Real-World Migration Example - CUDA* cuBLAS* syr Level-2 Sample

The cuBLAS syr routine performs a symmetric rank-1 update of a symmetric n by n matrix, which Intel® oneAPI Math Kernel Library (oneMKL) provides a SYCL counterpart through the mkl.h header. 

This level-2 routine from CUDA makes use of CMake to for its build system. To migrate this sample to SYCL code, a compilation database must be created from the CMake configuration. The Intel® DPC++ Compatibility Tool’s intercept build utility can be used in the build directory of the project to generate this compilation database. 

Export your Makefile Build-Settings Database

1. Create the build directory and generate a Makefile as is standard for CMake projects.

mkdir build && cd build
cmake ..

2. Once the Makefile is generated, the intercept-build tool can be used to create a compilation database

intercept-build make

This will generate a compile_commands.json file, which can be provided to the Intel® DPC++ Compatibility Tool for migrating the project.

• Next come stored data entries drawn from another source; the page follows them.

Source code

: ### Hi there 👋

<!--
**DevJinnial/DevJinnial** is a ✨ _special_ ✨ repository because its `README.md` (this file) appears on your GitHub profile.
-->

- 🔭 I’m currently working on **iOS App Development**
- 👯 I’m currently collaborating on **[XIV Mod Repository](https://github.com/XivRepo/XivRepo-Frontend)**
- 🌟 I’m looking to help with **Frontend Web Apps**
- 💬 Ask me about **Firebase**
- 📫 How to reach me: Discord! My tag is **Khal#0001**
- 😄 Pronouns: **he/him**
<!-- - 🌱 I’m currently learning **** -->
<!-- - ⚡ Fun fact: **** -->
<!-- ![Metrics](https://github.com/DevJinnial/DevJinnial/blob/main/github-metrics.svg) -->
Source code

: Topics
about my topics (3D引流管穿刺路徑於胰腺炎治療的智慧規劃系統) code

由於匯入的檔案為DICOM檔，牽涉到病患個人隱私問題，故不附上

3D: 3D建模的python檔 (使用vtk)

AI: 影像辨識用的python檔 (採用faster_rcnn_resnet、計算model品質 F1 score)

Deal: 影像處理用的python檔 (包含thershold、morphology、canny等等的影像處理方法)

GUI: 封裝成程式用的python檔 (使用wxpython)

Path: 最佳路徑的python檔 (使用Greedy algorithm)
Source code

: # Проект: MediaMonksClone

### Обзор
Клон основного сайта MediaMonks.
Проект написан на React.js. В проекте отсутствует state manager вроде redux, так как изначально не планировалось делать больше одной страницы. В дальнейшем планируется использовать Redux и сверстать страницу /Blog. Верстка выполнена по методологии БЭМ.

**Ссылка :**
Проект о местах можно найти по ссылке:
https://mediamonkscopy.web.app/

Run the Intel® DPC++ Compatibility Tool

Running the Intel® DPC++ Compatibility Tool with the compilation database will migrate the project. To simplify the manual edits later in the process, suppressing code formatting using the –format-range option might be useful. 

dpct -p compile-commands.json --format-range=none

This will generate a dpct_output directory, which contains the migrated source code.

Some porting examples of the Intel® DPC++ Compatibility Tool can migrate on its own without developer intervention include:

CUDA defined macros gets migrated to oneMKL defined constants.

cublasFillMode_t uplo = CUBLAS_FILL_MODE_UPPER;
oneapi::mkl::uplo uplo = oneapi::mkl::uplo::upper;

Device memory allocation and data are automatically migrated to the SYCL API counterpart:

CUDA_CHECK(cudaMalloc(reinterpret_cast<void **>(&d_A), 
           sizeof(data_type) * A.size()));
CUDA_CHECK(cudaMalloc(reinterpret_cast<void **>(&d_x), 
           sizeof(data_type) * x.size()));
CUDA_CHECK(cudaMemcpyAsync(d_A, A.data(), sizeof(data_type) *          
           A.size(), cudaMemcpyHostToDevice, stream));
CUDA_CHECK(cudaMemcpyAsync(d_x, x.data(), sizeof(data_type) * 
           x.size(), cudaMemcpyHostToDevice, stream));
d_A = (data_type *)sycl::malloc_device( sizeof(data_type) * 
                                        A.size(), q_ct1);
d_x = (data_type *)sycl::malloc_device( sizeof(data_type) * 
                                        x.size(), q_ct1);
stream->memcpy(d_A, A.data(), sizeof(data_type) * A.size());
stream->memcpy(d_x, x.data(), sizeof(data_type) * x.size());
Migrate CUDA Specific API Calls

Additionally, Intel® DPC++ Compatibility Tool ports CUDA specific routines to their oneMKL equivalents. It modifies arguments for the routine to match what the oneMKL library expects, such as passing alpha by value as opposed to by reference as it done in the CUDA source.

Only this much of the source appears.